Task item => Every line of the entries with the word "제공한다" in it should be shown.

Source texts of formatted documents
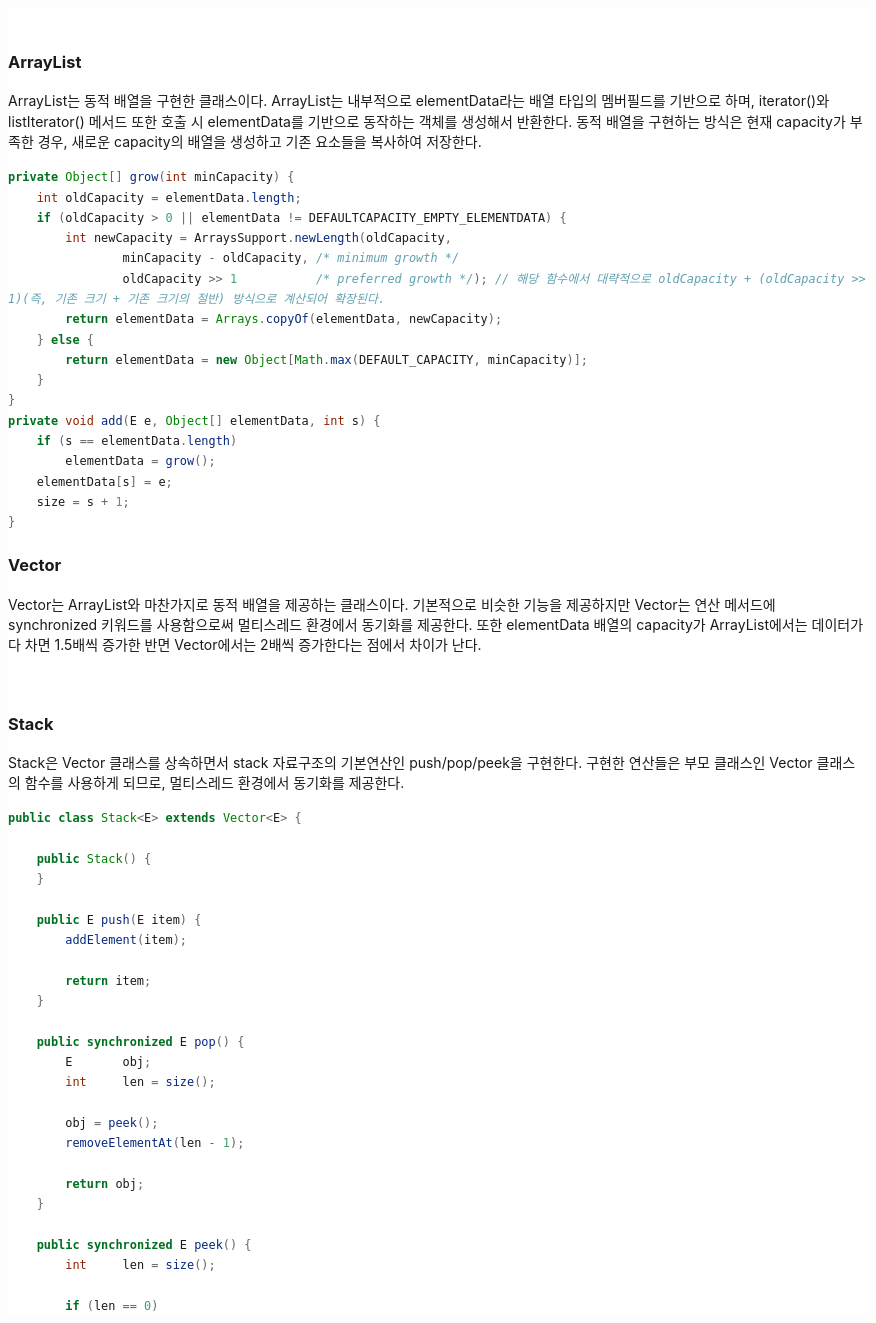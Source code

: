 <br/>

### ArrayList
ArrayList는 동적 배열을 구현한 클래스이다. ArrayList는 내부적으로 elementData라는 배열 타입의 멤버필드를 기반으로 하며, iterator()와 listIterator() 메서드 또한 호출 시 elementData를 기반으로 동작하는 객체를 생성해서 반환한다. 
동적 배열을 구현하는 방식은 현재 capacity가 부족한 경우, 새로운 capacity의 배열을 생성하고 기존 요소들을 복사하여 저장한다.

```java
private Object[] grow(int minCapacity) {
    int oldCapacity = elementData.length;
    if (oldCapacity > 0 || elementData != DEFAULTCAPACITY_EMPTY_ELEMENTDATA) {
        int newCapacity = ArraysSupport.newLength(oldCapacity,
                minCapacity - oldCapacity, /* minimum growth */
                oldCapacity >> 1           /* preferred growth */); // 해당 함수에서 대략적으로 oldCapacity + (oldCapacity >> 1)(즉, 기존 크기 + 기존 크기의 절반) 방식으로 계산되어 확장된다.
        return elementData = Arrays.copyOf(elementData, newCapacity);
    } else {
        return elementData = new Object[Math.max(DEFAULT_CAPACITY, minCapacity)];
    }
}
private void add(E e, Object[] elementData, int s) {
    if (s == elementData.length)
        elementData = grow();
    elementData[s] = e;
    size = s + 1;
}
```

### Vector
Vector는 ArrayList와 마찬가지로 동적 배열을 제공하는 클래스이다. 기본적으로 비슷한 기능을 제공하지만 Vector는 연산 메서드에 synchronized 키워드를 사용함으로써 멀티스레드 환경에서 동기화를 제공한다. 또한 elementData 배열의 capacity가 ArrayList에서는 데이터가 다 차면 1.5배씩 증가한 반면 Vector에서는 2배씩 증가한다는 점에서 차이가 난다.

<br/>

### Stack
Stack은 Vector 클래스를 상속하면서 stack 자료구조의 기본연산인 push/pop/peek을 구현한다. 구현한 연산들은 부모 클래스인 Vector 클래스의 함수를 사용하게 되므로, 멀티스레드 환경에서 동기화를 제공한다.

```java
public class Stack<E> extends Vector<E> {

    public Stack() {
    }

    public E push(E item) {
        addElement(item);

        return item;
    }

    public synchronized E pop() {
        E       obj;
        int     len = size();

        obj = peek();
        removeElementAt(len - 1);

        return obj;
    }

    public synchronized E peek() {
        int     len = size();

        if (len == 0)
```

Task answer =>
Vector는 ArrayList와 마찬가지로 동적 배열을 제공하는 클래스이다. 기본적으로 비슷한 기능을 제공하지만 Vector는 연산 메서드에 synchronized 키워드를 사용함으로써 멀티스레드 환경에서 동기화를 제공한다. 또한 elementData 배열의 capacity가 ArrayList에서는 데이터가 다 차면 1.5배씩 증가한 반면 Vector에서는 2배씩 증가한다는 점에서 차이가 난다.
Stack은 Vector 클래스를 상속하면서 stack 자료구조의 기본연산인 push/pop/peek을 구현한다. 구현한 연산들은 부모 클래스인 Vector 클래스의 함수를 사용하게 되므로, 멀티스레드 환경에서 동기화를 제공한다.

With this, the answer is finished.